D’un côté, il y a bien sûr ce que l’on appelle le progrès, un niveau de vie qui s’élève très vite. Pour certains du moins. Et bien entendu, ceux que je viens rencontrer, avec qui je travaille, sont les bénéficiaires de cette évolution. Leurs parents avaient un vélo, ils ont une voiture, deux parfois. Les jeunes chinois urbains sont aussi accrochés à leur téléphone portable que les européens du même âge. C’est aussi cela la mondialisation : chacun oublie sa culture et plonge dans un bouillon uniforme et surtout insipide.

Et puis, il y a les oubliés. Je me trouvai l’autre jour en un lieu assez touristique, toutefois surtout fréquenté par des chinois. Des gamins, très jeunes, à peine dix ans, sans doute moins, criaient « Massage ! » ou « Sex ! » et distribuaient des cartes ornées d’images de grandes blondes russes ou de chinoises pour attirer l’œil et d’un numéro de téléphone. J’en reçus une quinzaine et les collègues autant. Il s’agissait bien de la publicité distribuée pour le compte de quelques proxénètes, au vu et au su de tout le monde. Evidemment, les jeunes chinoises qui sont envoyées auprès de ceux qui utilisent ces numéros de téléphone ne font pas partie des bénéficiaires de ce fameux boom économique. Sans doute des campagnardes pauvres attirées par les lumières de la ville. Je n’ai pas vérifié : je n’ai de toute manière aucune attirance, ni pour les grandes blondes, ni pour l’exotisme asiatique qui alimente pourtant les fantasmes de tant d’européens.

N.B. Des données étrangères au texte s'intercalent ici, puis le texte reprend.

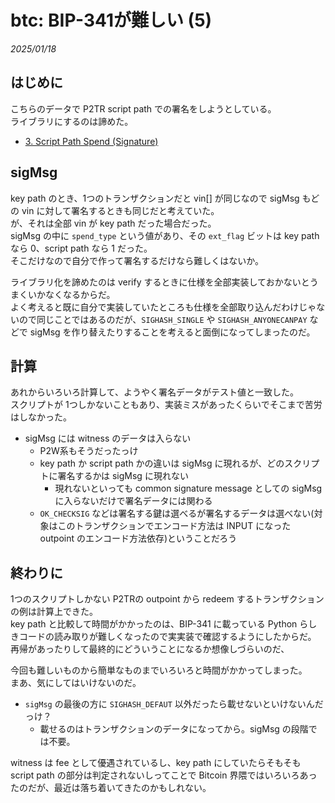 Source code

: # btc: BIP-341が難しい (5)

_2025/01/18_

## はじめに

こちらのデータで P2TR script path での署名をしようとしている。  
ライブラリにするのは諦めた。

* [3. Script Path Spend (Signature)](https://learnmeabitcoin.com/technical/upgrades/taproot/#example-3-script-path-spend-signature)

## sigMsg

key path のとき、1つのトランザクションだと vin[] が同じなので sigMsg もどの vin に対して署名するときも同じだと考えていた。  
が、それは全部 vin が key path だった場合だった。  
sigMsg の中に `spend_type` という値があり、その `ext_flag` ビットは key path なら 0、script path なら 1 だった。  
そこだけなので自分で作って署名するだけなら難しくはないか。

ライブラリ化を諦めたのは verify するときに仕様を全部実装しておかないとうまくいかなくなるからだ。  
よく考えると既に自分で実装していたところも仕様を全部取り込んだわけじゃないので同じことではあるのだが、`SIGHASH_SINGLE` や `SIGHASH_ANYONECANPAY` などで sigMsg を作り替えたりすることを考えると面倒になってしまったのだ。

## 計算

あれからいろいろ計算して、ようやく署名データがテスト値と一致した。  
スクリプトが 1つしかないこともあり、実装ミスがあったくらいでそこまで苦労はしなかった。

* sigMsg には witness のデータは入らない
  * P2W系もそうだったっけ
  * key path か script path かの違いは sigMsg に現れるが、どのスクリプトに署名するかは sigMsg に現れない
    * 現れないといっても common signature message としての sigMsg に入らないだけで署名データには関わる
  * `OK_CHECKSIG` などは署名する鍵は選べるが署名するデータは選べない(対象はこのトランザクションでエンコード方法は INPUT になった outpoint のエンコード方法依存)ということだろう

## 終わりに

1つのスクリプトしかない P2TRの outpoint から redeem するトランザクションの例は計算上できた。  
key path と比較して時間がかかったのは、BIP-341 に載っている Python らしきコードの読み取りが難しくなったので実実装で確認するようにしたからだ。  
再帰があったりして最終的にどういうことになるか想像しづらいのだ、

今回も難しいものから簡単なものまでいろいろと時間がかかってしまった。  
まあ、気にしてはいけないのだ。

* `sigMsg` の最後の方に `SIGHASH_DEFAUT` 以外だったら載せないといけないんだっけ？
  * 載せるのはトランザクションのデータになってから。sigMsg の段階では不要。

witness は fee として優遇されているし、key path にしていたらそもそも script path の部分は判定されないしってことで Bitcoin 界隈ではいろいろあったのだが、最近は落ち着いてきたのかもしれない。
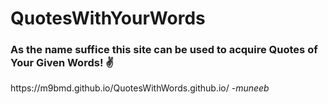 # QuotesWithYourWords
<h3> As the name suffice this site can be used to acquire Quotes of Your Given Words! ✌ </h3>
https://m9bmd.github.io/QuotesWithWords.github.io/
<i>-muneeb</i>
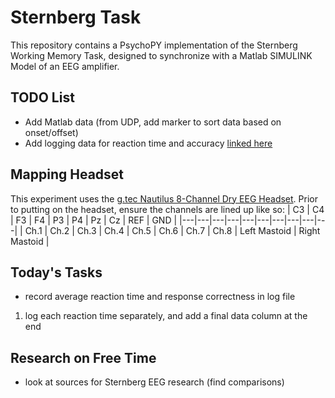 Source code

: # Sternberg Task
This repository contains a PsychoPY implementation of the Sternberg Working Memory Task, designed to synchronize with a Matlab SIMULINK Model of an EEG amplifier. 

## TODO List
* Add Matlab data (from UDP, add marker to sort data based on onset/offset)
* Add logging data for reaction time and accuracy [linked here](https://discourse.psychopy.org/t/how-to-calculate-average-response-time/5513)

## Mapping Headset
This experiment uses the [g.tec Nautilus 8-Channel Dry EEG Headset](https://www.gtec.at/product/g-nautilus-research/?srsltid=AfmBOopZi8mVtdq8GTyisuGzCSdBA6f8W5MG8NtzNnF6aHY3dzxtEMB9).
Prior to putting on the headset, ensure the channels are lined up like so:
| C3 | C4 | F3 | F4 | P3 | P4 | Pz | Cz | REF | GND |
|---|---|---|---|---|---|---|---|---|---|
| Ch.1 | Ch.2 | Ch.3 | Ch.4 | Ch.5 | Ch.6 | Ch.7 | Ch.8 | Left Mastoid | Right Mastoid |

## Today's Tasks
* record average reaction time and response correctness in log file
1. log each reaction time separately, and add a final data column at the end

## Research on Free Time
* look at sources for Sternberg EEG research (find comparisons)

Parler des inégalités en Chine est quasiment un poncif. Pourtant à côté des milliardaires, parfois des caciques corrompus qui savent néanmoins risquer leur peau s’il sont pris, et qui exploitent une main d’œuvre en quasi servage dans des usines immenses auxquelles sont adossés des dortoirs tout aussi gigantesques, il y a aussi une classe moyenne dont le niveau de vie rejoint à grande vitesse celui de son équivalent européen. Parmi eux existe une certaine aristocratie, qui va jusqu’à se réclamer d’une sorte de noblesse du prolétariat. De paysans ou ouvriers, ils sont devenus petits bourgeois. Et leurs enfants ignorent déjà d’où ils sont sortis.

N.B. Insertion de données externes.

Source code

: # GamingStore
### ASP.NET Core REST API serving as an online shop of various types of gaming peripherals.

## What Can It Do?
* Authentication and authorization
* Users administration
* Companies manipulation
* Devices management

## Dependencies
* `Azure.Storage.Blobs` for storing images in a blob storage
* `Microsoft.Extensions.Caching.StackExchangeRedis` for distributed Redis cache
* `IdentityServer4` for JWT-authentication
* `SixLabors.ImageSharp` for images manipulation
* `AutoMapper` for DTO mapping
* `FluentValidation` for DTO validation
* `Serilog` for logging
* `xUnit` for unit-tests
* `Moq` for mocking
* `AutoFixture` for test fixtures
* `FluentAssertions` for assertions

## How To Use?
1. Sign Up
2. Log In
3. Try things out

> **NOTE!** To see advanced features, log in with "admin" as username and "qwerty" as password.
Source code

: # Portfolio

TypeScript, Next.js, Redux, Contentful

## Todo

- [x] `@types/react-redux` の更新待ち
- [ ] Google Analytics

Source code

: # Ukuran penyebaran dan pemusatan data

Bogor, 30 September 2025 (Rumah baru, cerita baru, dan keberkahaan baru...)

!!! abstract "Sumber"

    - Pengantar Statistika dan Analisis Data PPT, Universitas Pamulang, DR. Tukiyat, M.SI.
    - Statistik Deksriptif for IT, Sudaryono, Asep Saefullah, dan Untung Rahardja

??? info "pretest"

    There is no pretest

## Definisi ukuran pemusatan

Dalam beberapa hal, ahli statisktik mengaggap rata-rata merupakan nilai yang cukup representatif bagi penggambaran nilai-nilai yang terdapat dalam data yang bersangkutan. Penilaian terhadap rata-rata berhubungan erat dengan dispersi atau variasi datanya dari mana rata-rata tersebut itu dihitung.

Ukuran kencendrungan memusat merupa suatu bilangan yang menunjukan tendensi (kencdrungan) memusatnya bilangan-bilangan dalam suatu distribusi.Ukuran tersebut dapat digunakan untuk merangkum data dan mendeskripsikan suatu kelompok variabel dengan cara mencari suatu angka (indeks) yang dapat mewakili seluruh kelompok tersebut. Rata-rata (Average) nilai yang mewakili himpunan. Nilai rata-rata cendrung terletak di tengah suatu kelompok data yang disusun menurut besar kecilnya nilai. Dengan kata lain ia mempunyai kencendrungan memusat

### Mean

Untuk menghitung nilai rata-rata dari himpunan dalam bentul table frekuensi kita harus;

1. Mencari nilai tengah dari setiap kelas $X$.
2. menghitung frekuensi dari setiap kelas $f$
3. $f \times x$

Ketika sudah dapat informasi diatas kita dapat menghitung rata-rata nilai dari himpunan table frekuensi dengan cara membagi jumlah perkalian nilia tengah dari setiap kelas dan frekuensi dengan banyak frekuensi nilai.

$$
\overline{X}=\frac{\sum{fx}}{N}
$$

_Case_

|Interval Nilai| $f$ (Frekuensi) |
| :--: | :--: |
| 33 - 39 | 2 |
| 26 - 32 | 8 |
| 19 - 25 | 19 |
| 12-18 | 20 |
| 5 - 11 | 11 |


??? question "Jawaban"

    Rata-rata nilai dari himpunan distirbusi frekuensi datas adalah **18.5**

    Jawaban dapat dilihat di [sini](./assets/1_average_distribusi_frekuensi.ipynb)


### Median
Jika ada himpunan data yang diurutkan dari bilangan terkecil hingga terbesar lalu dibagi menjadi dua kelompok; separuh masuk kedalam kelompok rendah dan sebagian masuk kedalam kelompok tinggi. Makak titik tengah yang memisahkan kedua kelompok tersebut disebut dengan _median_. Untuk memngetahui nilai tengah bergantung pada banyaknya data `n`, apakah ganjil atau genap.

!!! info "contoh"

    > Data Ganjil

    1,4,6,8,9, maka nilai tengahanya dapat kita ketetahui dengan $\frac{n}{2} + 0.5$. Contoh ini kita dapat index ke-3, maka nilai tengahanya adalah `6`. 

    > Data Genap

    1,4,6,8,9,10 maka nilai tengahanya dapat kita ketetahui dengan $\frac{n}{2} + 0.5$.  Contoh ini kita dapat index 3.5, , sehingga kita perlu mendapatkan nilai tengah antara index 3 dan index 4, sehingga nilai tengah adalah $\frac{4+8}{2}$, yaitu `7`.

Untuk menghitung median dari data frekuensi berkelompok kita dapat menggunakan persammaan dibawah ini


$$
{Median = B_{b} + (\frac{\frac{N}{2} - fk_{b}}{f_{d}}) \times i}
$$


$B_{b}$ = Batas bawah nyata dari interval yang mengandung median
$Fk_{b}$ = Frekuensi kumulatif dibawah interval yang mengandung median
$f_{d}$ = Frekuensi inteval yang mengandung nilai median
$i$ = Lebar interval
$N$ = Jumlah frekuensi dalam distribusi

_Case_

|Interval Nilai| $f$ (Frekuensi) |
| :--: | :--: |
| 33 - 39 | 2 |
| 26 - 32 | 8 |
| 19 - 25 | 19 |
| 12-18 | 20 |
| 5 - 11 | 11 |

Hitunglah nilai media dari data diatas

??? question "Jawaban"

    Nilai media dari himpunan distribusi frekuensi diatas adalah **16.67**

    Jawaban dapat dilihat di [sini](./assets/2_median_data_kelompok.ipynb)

Juste une anecdote là-dessus. Les chinois ont comme les français le goût de la table. Tiens, il y aurait beaucoup à écrire à propos de la cuisine chinoise, de la multitude de saveurs et de la mauvaise réputation que lui font les prétendus restaurants chinois de par le monde. Mais là n’est pas mon propos. Car une fois autour d’une table, une fois la question de savoir ce que nos habitudes étranges nous permettent de manger, la conversation peut partir sur les sujets ordinaire, en particulier la vie de famille. C’est ainsi qu’une de nos collègue en est venu à nous expliquer que sa fille, de quatorze ans, était en voyage scolaire et qu’après quelques visites culturelle et touristiques, l’école assez huppée organisait aussi la visite d’une région minière pour montrer à ces petits bourgeois des villes que dans leur pays, certains vivent encore dans une misère archaïque, rythmée faut-il le rappeler par les coups de grisou et l’hécatombe qu’ils provoquent.

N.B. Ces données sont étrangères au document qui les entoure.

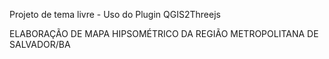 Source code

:  Projeto de tema livre - Uso do Plugin QGIS2Threejs

ELABORAÇÃO DE MAPA HIPSOMÉTRICO DA REGIÃO METROPOLITANA DE SALVADOR/BA
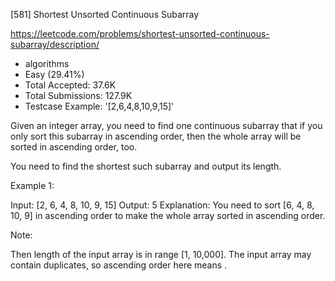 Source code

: [581] Shortest Unsorted Continuous Subarray  

https://leetcode.com/problems/shortest-unsorted-continuous-subarray/description/

* algorithms
* Easy (29.41%)
* Total Accepted:    37.6K
* Total Submissions: 127.9K
* Testcase Example:  '[2,6,4,8,10,9,15]'

Given an integer array, you need to find one continuous subarray that if you only sort this subarray in ascending order, then the whole array will be sorted in ascending order, too.  

You need to find the shortest such subarray and output its length.

Example 1:

Input: [2, 6, 4, 8, 10, 9, 15]
Output: 5
Explanation: You need to sort [6, 4, 8, 10, 9] in ascending order to make the whole array sorted in ascending order.



Note:

Then length of the input array is in range [1, 10,000].
The input array may contain duplicates, so ascending order here means . 


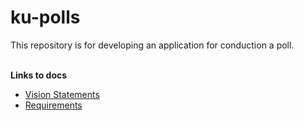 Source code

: # ku-polls

This repository is for developing an application for conduction a poll. <br>
<br>


**Links to docs** <br>
- [Vision Statements](../../wiki/Vision%20Statement) <br>
- [Requirements](../../wiki/Requirements) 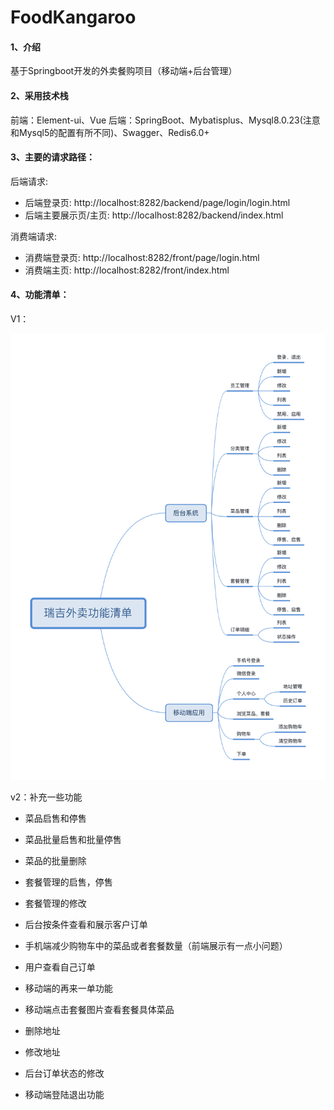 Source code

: # FoodKangaroo

#### 1、介绍
基于Springboot开发的外卖餐购项目（移动端+后台管理）



#### 2、采用技术栈
前端：Element-ui、Vue
后端：SpringBoot、Mybatisplus、Mysql8.0.23(注意和Mysql5的配置有所不同)、Swagger、Redis6.0+



#### 3、主要的请求路径：

后端请求:

- 后端登录页:  http://localhost:8282/backend/page/login/login.html
- 后端主要展示页/主页: http://localhost:8282/backend/index.html

消费端请求:

- 消费端登录页: http://localhost:8282/front/page/login.html
- 消费端主页: http://localhost:8282/front/index.html



#### 4、功能清单：
V1：

![功能清单](https://github.com/yifanzhang13/FoodKangaroo/blob/main/img/list.png)

v2：补充一些功能

- 菜品启售和停售

- 菜品批量启售和批量停售

- 菜品的批量删除

- 套餐管理的启售，停售

- 套餐管理的修改

- 后台按条件查看和展示客户订单

- 手机端减少购物车中的菜品或者套餐数量（前端展示有一点小问题）

- 用户查看自己订单

- 移动端的再来一单功能

- 移动端点击套餐图片查看套餐具体菜品

- 删除地址

- 修改地址

- 后台订单状态的修改

- 移动端登陆退出功能
   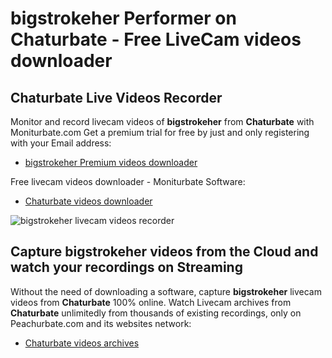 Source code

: # bigstrokeher Performer on Chaturbate - Free LiveCam videos downloader

## Chaturbate Live Videos Recorder

Monitor and record livecam videos of **bigstrokeher** from **Chaturbate** with Moniturbate.com
Get a premium trial for free by just and only registering with your Email address:
* [bigstrokeher Premium videos downloader](https://moniturbate.com/request-demo-licence-key.html)

Free livecam videos downloader - Moniturbate Software:
* [Chaturbate videos downloader](https://moniturbate.com/moniturbate-download-software.html)

![bigstrokeher livecam videos recorder](https://peachurnet.com/templates/moniturbate-software.png)


## Capture bigstrokeher videos from the Cloud and watch your recordings on Streaming

Without the need of downloading a software, capture **bigstrokeher** livecam videos from **Chaturbate** 100% online.
Watch Livecam archives from **Chaturbate** unlimitedly from thousands of existing recordings, only on Peachurbate.com and its websites network:
* [Chaturbate videos archives](https://peachurnet.com/)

Ah, ce n’est pas un lycée de l’ouest parisien qui ferait cela…

Mais bien sûr, ce n’est qu’une visite rapide, sans doute aussi pour rappeler à ces petits privilégiés de la classe moyenne que la mythologie prolétarienne a un fondement dans la réalité, dans une réalité qui se prolonge encore aujourd’hui, une réalité qui pourrait, sait-on jamais, les rattraper.